Intersectionality, a theory coined by African-American academic and writer Kimberlé Crenshaw in 1989, through black women’s experiences, first exposed the many facets of racialised gender vulnerabilities in the US system. Crenshaw discussed the need for an intersectional framework to describe how race, class, gender, and other individual characteristics “intersect”.

In the Indian case, the ‘burden’ of sexuality attached to indigenous Indian women, primarily from the NE region, has resulted in unwarranted desires in the form of sexual assaults. Our ethnic identity exposes a type of unique vulnerability and sexuality, often described as promiscuous.

In 2017, while visiting my friends at a hotel in south Delhi, I was assaulted in a lift by hotel guests. Two men enquiring about my “rate” offered me sex for the night. Naturally, the encounter was unpleasant, eventually involving the hotel management and the city’s SPUNER—The Special Police Unit for North-Eastern Region.

Well, things aren’t easy even after the assault. Police violence, in the form of little or no action against a complaint made by women from the NE, must be investigated. Indian police, like the rest of the Indian society, generally have no qualms about displaying their biases towards the people from the NE region, particularly women.

My 2017 rendezvous at the hotel is a classic example. In the aftermath of the assault in the hotel’s lift by two inebriated hotel guests, the police, to a great extent, profiled me on my ethnicity and wouldn’t heed my complaints until I called up the NE helpline and visited the local police station with a male friend.

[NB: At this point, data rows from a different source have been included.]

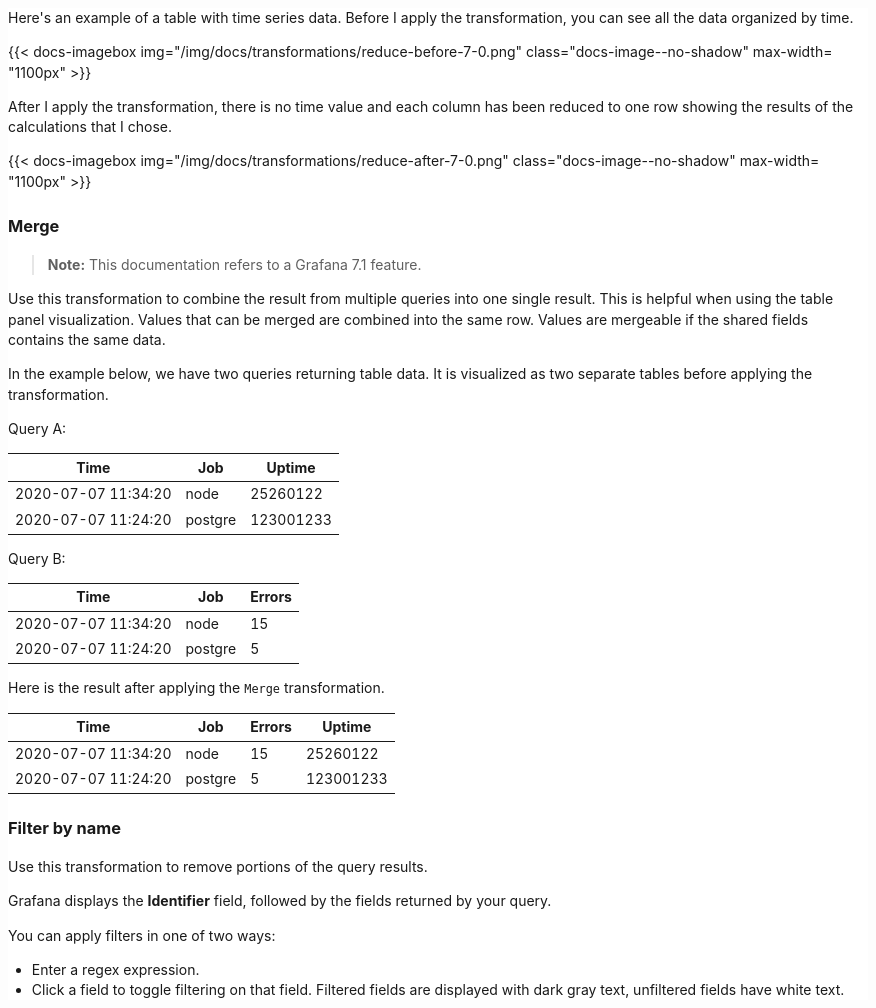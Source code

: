 Here's an example of a table with time series data. Before I apply the transformation, you can see all the data organized by time.

{{< docs-imagebox img="/img/docs/transformations/reduce-before-7-0.png" class="docs-image--no-shadow" max-width= "1100px" >}}

After I apply the transformation, there is no time value and each column has been reduced to one row showing the results of the calculations that I chose.

{{< docs-imagebox img="/img/docs/transformations/reduce-after-7-0.png" class="docs-image--no-shadow" max-width= "1100px" >}}

### Merge

> **Note:** This documentation refers to a Grafana 7.1 feature.

Use this transformation to combine the result from multiple queries into one single result. This is helpful when using the table panel visualization. Values that can be merged are combined into the same row. Values are mergeable if the shared fields contains the same data.

In the example below, we have two queries returning table data. It is visualized as two separate tables before applying the transformation.

Query A:

| Time                | Job     | Uptime    |
|---------------------|---------|-----------|
| 2020-07-07 11:34:20 | node    | 25260122  |
| 2020-07-07 11:24:20 | postgre | 123001233 |

Query B:

| Time                | Job     | Errors |
|---------------------|---------|--------|
| 2020-07-07 11:34:20 | node    | 15     |
| 2020-07-07 11:24:20 | postgre | 5      |

Here is the result after applying the `Merge` transformation.

| Time                | Job     | Errors | Uptime    |
|---------------------|---------|--------|-----------|
| 2020-07-07 11:34:20 | node    | 15     | 25260122  |
| 2020-07-07 11:24:20 | postgre | 5      | 123001233 |


### Filter by name

Use this transformation to remove portions of the query results.

Grafana displays the **Identifier** field, followed by the fields returned by your query.

You can apply filters in one of two ways:

- Enter a regex expression.
- Click a field to toggle filtering on that field. Filtered fields are displayed with dark gray text, unfiltered fields have white text.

The 2010 Dhaula Kuan rape case signalled a similar foreboding—the intersection of gender, race and sexuality. In this case, a Mizo woman’s assault was almost “justified” because of her sexuality attached to her ethnicity. In another case, according to reports, the police officer in charge assumed the two women complainants to be from the Northeast and delayed the registration of a sexual assault complaint. The complainants were women of Chinese descent from Singapore on vacation in Goa.

The National Crime Records Bureau released its latest on nationwide crimes last month, and Delhi is, yet again, the most unsafe city for women in India. Facilitating women’s safety is central to India’s claim to an independent and modern nation-state. Despite my years of efforts to integrate with Delhi, I, like millions of other migrants, do not have a political faculty. Because of the relentless violence on us, writing has become just a necessity.

India’s colonial history bestows the systemic war on race and gender. The sexualisation of indigenous women’s bodies in post-colonial India, without a doubt, is constrained by imperial regimes of power and patriarchy. Ensuring indigenous women’s safety and well-being in the cities requires developing a language that adequately represents and fosters indigenous political visibility. To understand the why and how of assaults on women from the NE Indian states, we need a collective introspection beyond the rhetorical headlines, “NE woman assaulted”. Crenshaw’s intersectionality is, perhaps, a way to examine indigenous women’s agency in cities like New Delhi.

Addressing police violence in Indian cities towards women from the NE is also crucial. It requires broadening the public conversation, informed by robust research, analysis, and advocacy. Visibility of such violence necessitates reforming existing frames of examining race-based gender violence. However, it is also essential to introduce structural reforms such as criminalising racial crimes and add new provisions in the Indian Penal Code, i.e., Section 52B, 153C and 509A, which will allow us to define, criminalise and penalise racial offences in India.